#### PROVIDED ENTRIES ####

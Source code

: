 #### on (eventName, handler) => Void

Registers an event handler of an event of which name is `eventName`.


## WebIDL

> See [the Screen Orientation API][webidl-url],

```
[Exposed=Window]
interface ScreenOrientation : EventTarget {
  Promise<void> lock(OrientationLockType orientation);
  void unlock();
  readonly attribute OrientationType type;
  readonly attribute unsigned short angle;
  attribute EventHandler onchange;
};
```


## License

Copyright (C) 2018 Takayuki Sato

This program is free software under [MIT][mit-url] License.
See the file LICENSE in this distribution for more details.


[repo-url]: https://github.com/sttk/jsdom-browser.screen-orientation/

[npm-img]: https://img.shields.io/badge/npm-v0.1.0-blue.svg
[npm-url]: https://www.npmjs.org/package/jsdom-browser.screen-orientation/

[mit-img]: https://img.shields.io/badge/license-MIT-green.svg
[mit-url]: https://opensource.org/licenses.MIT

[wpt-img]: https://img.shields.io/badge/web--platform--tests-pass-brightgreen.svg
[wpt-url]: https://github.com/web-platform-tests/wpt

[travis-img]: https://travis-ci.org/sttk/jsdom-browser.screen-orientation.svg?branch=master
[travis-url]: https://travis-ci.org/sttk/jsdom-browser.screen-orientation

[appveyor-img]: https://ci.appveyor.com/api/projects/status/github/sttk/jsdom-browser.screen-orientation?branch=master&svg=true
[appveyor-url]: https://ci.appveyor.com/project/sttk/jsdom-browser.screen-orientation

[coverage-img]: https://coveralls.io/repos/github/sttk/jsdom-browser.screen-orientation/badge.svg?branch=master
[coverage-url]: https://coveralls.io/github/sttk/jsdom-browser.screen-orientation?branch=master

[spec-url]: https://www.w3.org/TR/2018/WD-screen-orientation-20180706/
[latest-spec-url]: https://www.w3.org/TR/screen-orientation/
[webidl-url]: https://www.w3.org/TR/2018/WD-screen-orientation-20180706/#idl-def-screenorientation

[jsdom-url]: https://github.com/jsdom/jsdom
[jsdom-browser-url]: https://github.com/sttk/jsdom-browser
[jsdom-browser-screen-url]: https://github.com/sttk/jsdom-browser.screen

####
#### PROVIDED ENTRIES ####

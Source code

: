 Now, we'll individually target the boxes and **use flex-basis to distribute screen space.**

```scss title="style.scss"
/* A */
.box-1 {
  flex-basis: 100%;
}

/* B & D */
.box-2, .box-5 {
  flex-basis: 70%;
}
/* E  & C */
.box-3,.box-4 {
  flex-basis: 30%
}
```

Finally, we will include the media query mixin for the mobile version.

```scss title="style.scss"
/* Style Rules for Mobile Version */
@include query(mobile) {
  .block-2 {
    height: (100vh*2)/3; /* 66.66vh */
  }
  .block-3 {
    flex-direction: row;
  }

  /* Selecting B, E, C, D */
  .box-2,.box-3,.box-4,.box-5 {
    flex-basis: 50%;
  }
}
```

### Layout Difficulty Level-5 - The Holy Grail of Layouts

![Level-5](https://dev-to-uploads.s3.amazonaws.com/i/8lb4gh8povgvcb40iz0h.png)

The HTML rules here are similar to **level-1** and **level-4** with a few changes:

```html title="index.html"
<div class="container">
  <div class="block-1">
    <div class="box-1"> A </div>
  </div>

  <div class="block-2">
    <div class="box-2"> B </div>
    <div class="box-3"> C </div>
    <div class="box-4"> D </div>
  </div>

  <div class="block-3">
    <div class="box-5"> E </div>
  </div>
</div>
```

####

● TO DO:
Report every line of the material above in which "eventName" appears.

● OUTPUT OF THE EXERCISE:
: #### on (eventName, handler) => Void
Registers an event handler of an event of which name is `eventName`.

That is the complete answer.